Non esistono, d’altra parte, questa volta, frequenze da accaparrarsi e spartirsi tra i soliti noti e la piattaforma usata da Santoro per Servizio Pubblico è ri-utilizzabile – se l’editore riterrà di aprirla anche a contenuti diversi – o, invece, replicabile.

Se ci abituiamo, da cittadini-utenti, a seguire i “programmi televisivi” di ieri anche davanti allo schermo di un Pc, basterà davvero poco per privare, per sempre, la tv di ieri del suo straordinario potere di influenza e governo delle masse, e per rendere la TV di oggi e domani finalmente libera e pluralista anche in Italia.

Non è, naturalmente, tutto facile come sembra.

Perché la rivoluzione abbia successo, occorrono due requisiti irrinunciabili: la diffusione della banda larga deve divenire una priorità e le risorse di connettività essere poste – senza ulteriore ritardo – a disposizione di un numero di cittadini pari a quello oggi raggiunto dalle infrastrutture di diffusione dei segnali televisivi (analogico, satellite e digitale terrestre), e le autostrade dell’informazione devono essere gestite in modo trasparente e neutrale, almeno in relazione ai contenuti che vi circolano.
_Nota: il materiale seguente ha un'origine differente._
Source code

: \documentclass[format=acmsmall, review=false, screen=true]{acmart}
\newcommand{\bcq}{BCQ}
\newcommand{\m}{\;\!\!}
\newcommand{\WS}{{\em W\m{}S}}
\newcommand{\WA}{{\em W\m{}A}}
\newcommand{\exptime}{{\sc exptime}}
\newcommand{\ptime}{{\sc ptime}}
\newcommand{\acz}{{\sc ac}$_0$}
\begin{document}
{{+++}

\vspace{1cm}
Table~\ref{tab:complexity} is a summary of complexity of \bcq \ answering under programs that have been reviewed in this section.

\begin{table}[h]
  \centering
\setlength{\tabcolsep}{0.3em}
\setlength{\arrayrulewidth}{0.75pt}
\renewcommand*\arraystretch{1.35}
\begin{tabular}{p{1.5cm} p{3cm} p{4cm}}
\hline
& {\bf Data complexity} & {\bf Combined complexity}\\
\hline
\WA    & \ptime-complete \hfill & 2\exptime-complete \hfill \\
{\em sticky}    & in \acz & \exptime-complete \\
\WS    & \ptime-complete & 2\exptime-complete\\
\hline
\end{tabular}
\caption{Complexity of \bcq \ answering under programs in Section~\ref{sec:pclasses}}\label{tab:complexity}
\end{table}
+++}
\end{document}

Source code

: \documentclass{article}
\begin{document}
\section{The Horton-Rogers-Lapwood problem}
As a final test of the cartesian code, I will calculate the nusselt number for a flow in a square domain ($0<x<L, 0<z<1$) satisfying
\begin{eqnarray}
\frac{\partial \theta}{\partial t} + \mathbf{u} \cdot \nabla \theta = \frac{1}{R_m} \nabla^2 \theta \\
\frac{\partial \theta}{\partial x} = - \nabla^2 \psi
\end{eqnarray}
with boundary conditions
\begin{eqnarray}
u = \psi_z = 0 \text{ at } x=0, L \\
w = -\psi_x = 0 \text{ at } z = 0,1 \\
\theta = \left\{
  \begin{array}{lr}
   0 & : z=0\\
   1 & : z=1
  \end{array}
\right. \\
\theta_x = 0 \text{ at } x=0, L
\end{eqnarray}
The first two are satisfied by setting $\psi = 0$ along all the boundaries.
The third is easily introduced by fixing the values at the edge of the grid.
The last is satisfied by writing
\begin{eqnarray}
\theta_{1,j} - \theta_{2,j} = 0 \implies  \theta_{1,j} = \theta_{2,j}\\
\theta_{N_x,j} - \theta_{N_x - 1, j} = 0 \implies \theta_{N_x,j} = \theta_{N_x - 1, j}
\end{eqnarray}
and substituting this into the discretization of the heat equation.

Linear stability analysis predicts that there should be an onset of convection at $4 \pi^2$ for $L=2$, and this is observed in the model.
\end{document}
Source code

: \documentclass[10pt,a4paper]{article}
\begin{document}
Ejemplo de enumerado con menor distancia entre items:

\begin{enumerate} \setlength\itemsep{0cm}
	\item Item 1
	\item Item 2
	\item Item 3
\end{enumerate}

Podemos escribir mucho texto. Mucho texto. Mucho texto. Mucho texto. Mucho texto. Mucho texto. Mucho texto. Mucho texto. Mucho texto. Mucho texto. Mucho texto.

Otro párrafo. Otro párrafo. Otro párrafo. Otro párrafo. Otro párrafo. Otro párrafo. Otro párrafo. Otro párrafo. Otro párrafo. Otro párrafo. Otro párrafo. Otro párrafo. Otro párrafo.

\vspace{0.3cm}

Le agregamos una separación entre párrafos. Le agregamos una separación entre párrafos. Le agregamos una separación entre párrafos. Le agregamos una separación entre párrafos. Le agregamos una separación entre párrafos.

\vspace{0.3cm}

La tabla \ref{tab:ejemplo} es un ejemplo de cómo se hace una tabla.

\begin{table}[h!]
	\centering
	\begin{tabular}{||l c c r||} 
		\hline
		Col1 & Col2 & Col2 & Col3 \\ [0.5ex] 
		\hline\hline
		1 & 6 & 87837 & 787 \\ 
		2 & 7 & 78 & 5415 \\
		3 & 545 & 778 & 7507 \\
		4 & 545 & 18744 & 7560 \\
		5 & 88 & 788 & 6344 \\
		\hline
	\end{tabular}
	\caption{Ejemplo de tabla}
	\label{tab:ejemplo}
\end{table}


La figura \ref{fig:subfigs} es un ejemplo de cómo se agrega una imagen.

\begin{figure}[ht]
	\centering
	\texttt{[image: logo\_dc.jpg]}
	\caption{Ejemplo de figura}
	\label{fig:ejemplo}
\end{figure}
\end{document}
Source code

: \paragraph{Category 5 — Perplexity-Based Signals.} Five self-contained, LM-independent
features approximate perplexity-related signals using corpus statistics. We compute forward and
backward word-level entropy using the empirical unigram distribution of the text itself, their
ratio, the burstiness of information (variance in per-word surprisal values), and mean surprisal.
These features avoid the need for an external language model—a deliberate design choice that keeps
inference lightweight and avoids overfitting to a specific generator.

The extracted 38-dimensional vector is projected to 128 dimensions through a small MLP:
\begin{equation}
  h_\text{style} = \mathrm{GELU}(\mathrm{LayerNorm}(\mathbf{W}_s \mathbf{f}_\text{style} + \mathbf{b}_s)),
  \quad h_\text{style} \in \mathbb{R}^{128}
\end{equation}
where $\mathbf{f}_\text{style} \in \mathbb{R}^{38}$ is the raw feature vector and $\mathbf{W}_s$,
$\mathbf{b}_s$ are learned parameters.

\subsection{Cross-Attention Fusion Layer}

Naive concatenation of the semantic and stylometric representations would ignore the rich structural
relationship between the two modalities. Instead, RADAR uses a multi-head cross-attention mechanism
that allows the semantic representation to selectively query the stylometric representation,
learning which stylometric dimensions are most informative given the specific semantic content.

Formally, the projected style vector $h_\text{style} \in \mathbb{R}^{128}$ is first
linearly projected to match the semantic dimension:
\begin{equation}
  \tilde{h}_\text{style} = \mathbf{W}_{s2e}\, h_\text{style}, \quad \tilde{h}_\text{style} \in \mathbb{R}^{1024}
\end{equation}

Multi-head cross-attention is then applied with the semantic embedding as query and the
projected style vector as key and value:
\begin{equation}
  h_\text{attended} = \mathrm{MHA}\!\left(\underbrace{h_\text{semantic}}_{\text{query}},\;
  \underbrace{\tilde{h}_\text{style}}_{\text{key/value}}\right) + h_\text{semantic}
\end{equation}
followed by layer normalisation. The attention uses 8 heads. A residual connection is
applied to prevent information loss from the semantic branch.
Occorre, dunque, indignarsi per l’inaccettabile rifiuto del Governo di investire nella diffusione della banda larga e imporre il tema come priorità nell’agenda politica di chi si candiderà al Governo del Paese e non stancarsi di pretendere dal Parlamento e dalle Autorità di vigilanza che garantiscano l’assoluta neutralità nella gestione del traffico sulle reti di comunicazione telematica.

L’accesso ai contenuti della trasmissione di Santoro da parte di tutti i cittadini deve essere garantito a condizioni identiche ad ogni altra trasmissione a prescindere dal suo “colore politico”.

La tv è morta ma una nuova TV potrebbe essere appena nata.